El Comando Central de las disidencias de las FARC-EP, en su comunicado para unirse a la iniciativa, indicó que "personal que no acate nuestra advertencia, serán objetivo militar por nuestras unidades".

De ahí que en Corinto, departamento del Cauca, donde son muy fuertes ambas bandas terroristas, las personas entrevistadas por este diario aseguran que nadie osará enviar a sus niños al colegio, acudir al trabajar o salir a la calle en esos días. "Hay que preservar la vida. Aunque la Gobernación obligue a los centros educativos a abrir sus puertas, no creo que vayan alumnos ni profesores. Cuenta más la vida", indica un funcionario del ayuntamiento, que pide no dar su nombre.
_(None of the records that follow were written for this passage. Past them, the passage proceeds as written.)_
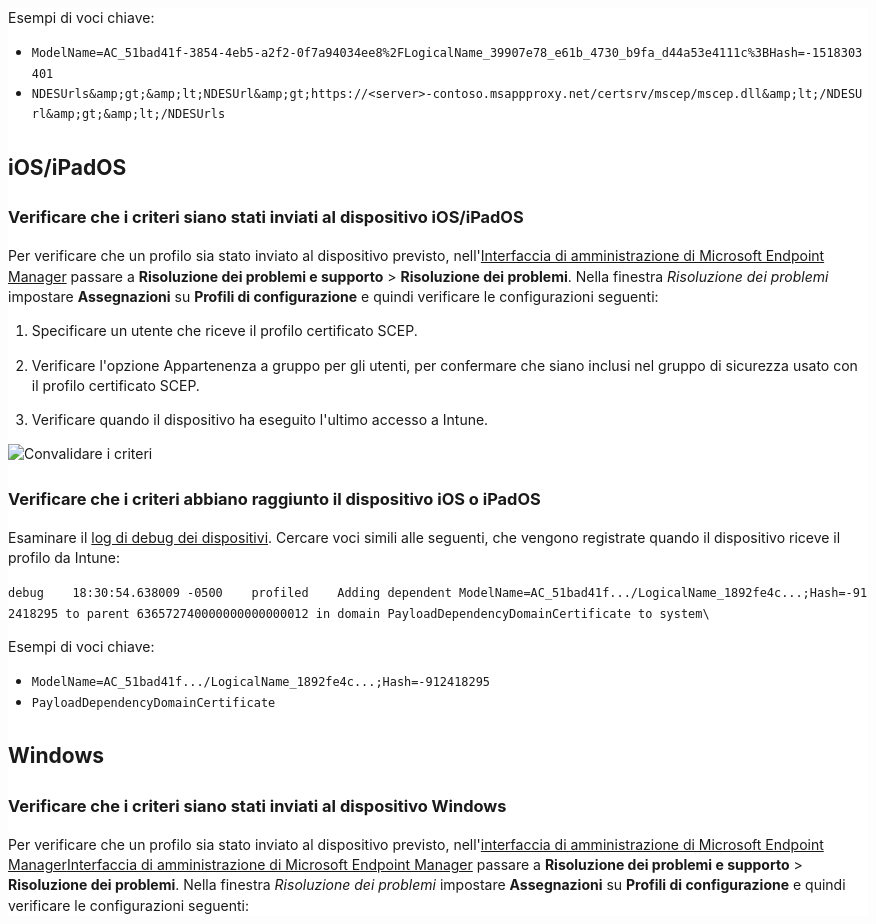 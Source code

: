 Esempi di voci chiave:

- `ModelName=AC_51bad41f-3854-4eb5-a2f2-0f7a94034ee8%2FLogicalName_39907e78_e61b_4730_b9fa_d44a53e4111c%3BHash=-1518303401`
- `NDESUrls&amp;gt;&amp;lt;NDESUrl&amp;gt;https://<server>-contoso.msappproxy.net/certsrv/mscep/mscep.dll&amp;lt;/NDESUrl&amp;gt;&amp;lt;/NDESUrls`

## <a name="iosipados"></a>iOS/iPadOS

### <a name="validate-that-the-iosipados-device-was-sent-the-policy"></a>Verificare che i criteri siano stati inviati al dispositivo iOS/iPadOS

Per verificare che un profilo sia stato inviato al dispositivo previsto, nell'[Interfaccia di amministrazione di Microsoft Endpoint Manager](https://go.microsoft.com/fwlink/?linkid=2109431) passare a **Risoluzione dei problemi e supporto** > **Risoluzione dei problemi**.  Nella finestra *Risoluzione dei problemi* impostare **Assegnazioni** su **Profili di configurazione** e quindi verificare le configurazioni seguenti:

1. Specificare un utente che riceve il profilo certificato SCEP.

2. Verificare l'opzione Appartenenza a gruppo per gli utenti, per confermare che siano inclusi nel gruppo di sicurezza usato con il profilo certificato SCEP.

3. Verificare quando il dispositivo ha eseguito l'ultimo accesso a Intune.

![Convalidare i criteri](../protect/media/troubleshoot-scep-certificate-profile-deployment/validate-policy-ios.png)

### <a name="validate-the-policy-reached-the-ios-or-ipados-device"></a>Verificare che i criteri abbiano raggiunto il dispositivo iOS o iPadOS

Esaminare il [log di debug dei dispositivi](troubleshoot-scep-certificate-profiles.md#logs-for-ios-and-ipados-devices). Cercare voci simili alle seguenti, che vengono registrate quando il dispositivo riceve il profilo da Intune:

```
debug    18:30:54.638009 -0500    profiled    Adding dependent ModelName=AC_51bad41f.../LogicalName_1892fe4c...;Hash=-912418295 to parent 636572740000000000000012 in domain PayloadDependencyDomainCertificate to system\
```

Esempi di voci chiave:

- `ModelName=AC_51bad41f.../LogicalName_1892fe4c...;Hash=-912418295`
- `PayloadDependencyDomainCertificate`

## <a name="windows"></a>Windows

### <a name="validate-that-the-windows-device-was-sent-the-policy"></a>Verificare che i criteri siano stati inviati al dispositivo Windows

Per verificare che un profilo sia stato inviato al dispositivo previsto, nell'[interfaccia di amministrazione di Microsoft Endpoint Manager](https://go.microsoft.com/fwlink/?linkid=2109431)[Interfaccia di amministrazione di Microsoft Endpoint Manager](https://go.microsoft.com/fwlink/?linkid=2109431) passare a **Risoluzione dei problemi e supporto** > **Risoluzione dei problemi**.  Nella finestra *Risoluzione dei problemi* impostare **Assegnazioni** su **Profili di configurazione** e quindi verificare le configurazioni seguenti:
"Estoy seguro de que al final serán muy pocos los que se atrevan a abrir los comercios porque luego esa gente [la guerrilla] te espera cualquier día que salgas del pueblo y te hacen algo", indica un comerciante. "También, si uno mueve el carro [coche] o la moto, si no te la queman ahí mismo, sus milicianos toman la foto de la placa y otro día le prenden fuego".
Hasta el momento, no han dado las razones concretas para protestar ni elegir precisamente esas fechas y no otras, al margen de retar al gobierno de Iván Duque, incapaz hasta el momento de conjurar la arremetida de las diferentes guerrillas que han ocupado el terreno que dejaron las antiguas FARC y están cada vez más fortalecidas, gracias, en buena medida, tanto a la expansión del narcotráfico, principal fuente de finanzas, y al santuario venezolano donde residen los altos mandos y pueden entrenar tropas.

"Estamos inconformes porque interrumpe la vida cotidiana de los habitantes. Hay mucha tensión, mucho temor y desde el viernes, todo estará cerrado", le dijo a este diario, en conversación telefónica, un vecino de El Tarra, epicentro del ELN en el Catatumbo, región selvática y cocalera. "Mejor todos quietos".
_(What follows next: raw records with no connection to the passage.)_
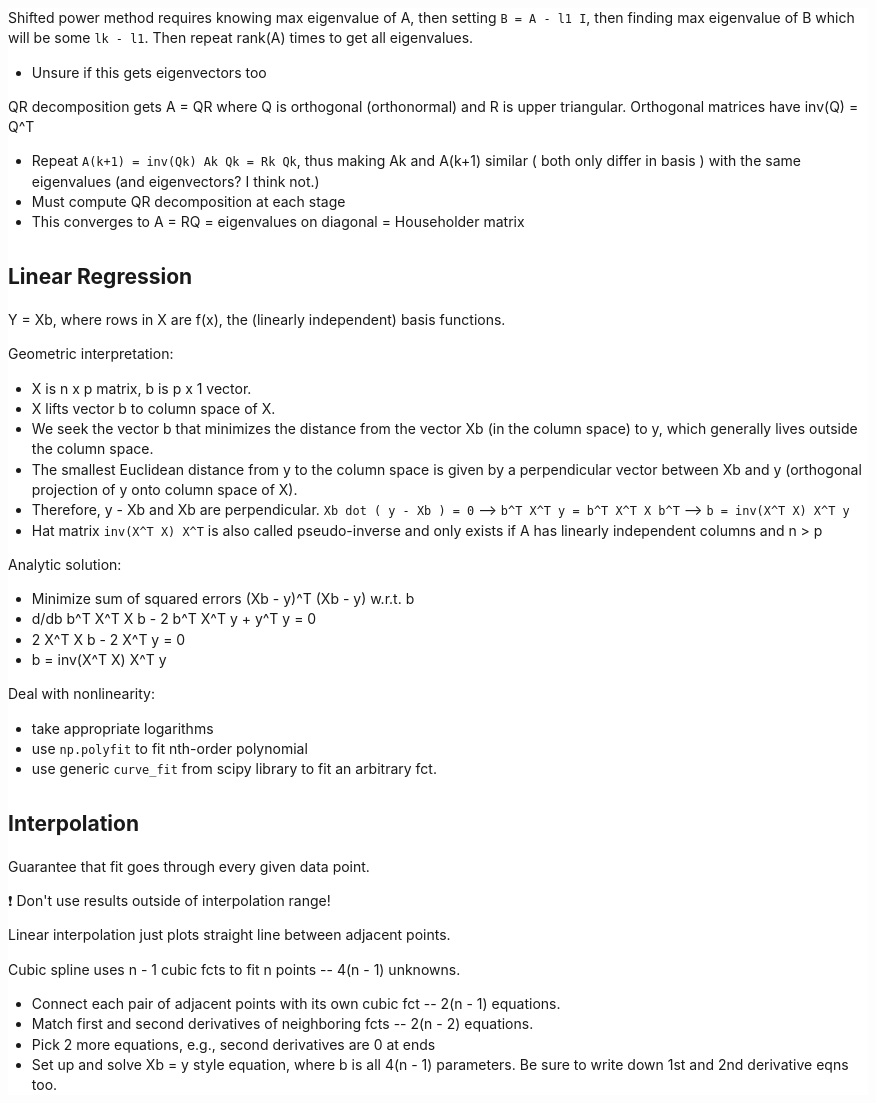 Shifted power method requires knowing max eigenvalue of A, then 
setting `B = A - l1 I`, then finding max eigenvalue of B which  
will be some `lk - l1`. Then repeat rank(A) times to get 
all eigenvalues.
  * Unsure if this gets eigenvectors too

QR decomposition gets A = QR where Q is orthogonal (orthonormal) and 
R is upper triangular. Orthogonal matrices have inv(Q) = Q^T
  * Repeat `A(k+1) = inv(Qk) Ak Qk = Rk Qk`, thus making Ak and A(k+1) 
  similar ( both only differ in basis ) with the same 
  eigenvalues (and eigenvectors? I think not.)
  * Must compute QR decomposition at each stage
  * This converges to A = RQ = eigenvalues on diagonal = Householder matrix

## Linear Regression

Y = Xb, where rows in X are f(x), the (linearly independent) basis 
functions.

Geometric interpretation: 
  * X is n x p matrix, b is p x 1 vector. 
  * X lifts vector b to column space of X. 
  * We seek the vector b that minimizes the distance from the vector 
  Xb (in the column space) to y, which generally lives outside the 
  column space. 
  * The smallest Euclidean distance from y to the column space is 
  given by a perpendicular vector between Xb and y (orthogonal 
  projection of y onto column space of X). 
  * Therefore, y - Xb and Xb are perpendicular. `Xb dot ( y - Xb ) = 0` --> 
  `b^T X^T y = b^T X^T X b^T` --> `b = inv(X^T X) X^T y`
  * Hat matrix `inv(X^T X) X^T` is also called pseudo-inverse and 
  only exists if A has linearly independent columns and n > p

Analytic solution:
  * Minimize sum of squared errors (Xb - y)^T (Xb - y) w.r.t. b
  * d/db b^T X^T X b - 2 b^T X^T y + y^T y = 0
  * 2 X^T X b - 2 X^T y = 0
  * b = inv(X^T X) X^T y

Deal with nonlinearity: 
  * take appropriate logarithms
  * use `np.polyfit` to fit nth-order polynomial
  * use generic `curve_fit` from scipy library to fit an arbitrary fct.

## Interpolation

Guarantee that fit goes through every given data point.

❗️ Don't use results outside of interpolation range!

Linear interpolation just plots straight line between adjacent points.

Cubic spline uses n - 1 cubic fcts to fit n points -- 4(n - 1) unknowns.
  * Connect each pair of adjacent points with its own cubic fct -- 
  2(n - 1) equations.
  * Match first and second derivatives of neighboring fcts -- 2(n - 2) 
  equations.
  * Pick 2 more equations, e.g., second derivatives are 0 at ends 
  * Set up and solve Xb = y style equation, where b is all 4(n - 1) 
  parameters. Be sure to write down 1st and 2nd derivative eqns too.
Aunque el Presidente Duque y su ministro de Defensa, Carlos Holmes, aseguraron que las Fuerzas Militares garantizarán la movilidad en todo el país, aumentando su presencia en las carreteras, y que los transportistas que sufran pérdidas podrán cobrar los seguros, las primeras quemas del EPL evidencian que no podrán cumplirlo en la Colombia periférica donde las guerrillas son fuertes.

"Lo más pobres y los más alejados de los centros de poder, veredas y pueblos alejados, ya están sufriendo la violencia que genera el paro", analiza para EL MUNDO Álvaro Jiménez, columnista de la revista Semana. "El ELN pretende mostrar que existen, que tienen fuerza, es un paro para su propia gente y para decirle al país que son un actor relevante, sin darse cuenta que muestran la irrelevancia que la violencia tiene para la mayoría de este país", agrega quien participara en el pasado en conversaciones de paz con dicha guerrilla. "A la gente le importa un bledo lo que pase en una vereda de Ábrego, de Hacarí [Norte de Santander ambos]. Lo único que van a conseguir es que ganen las posturas que piden militarizar y derechizar la mentalidad de este país".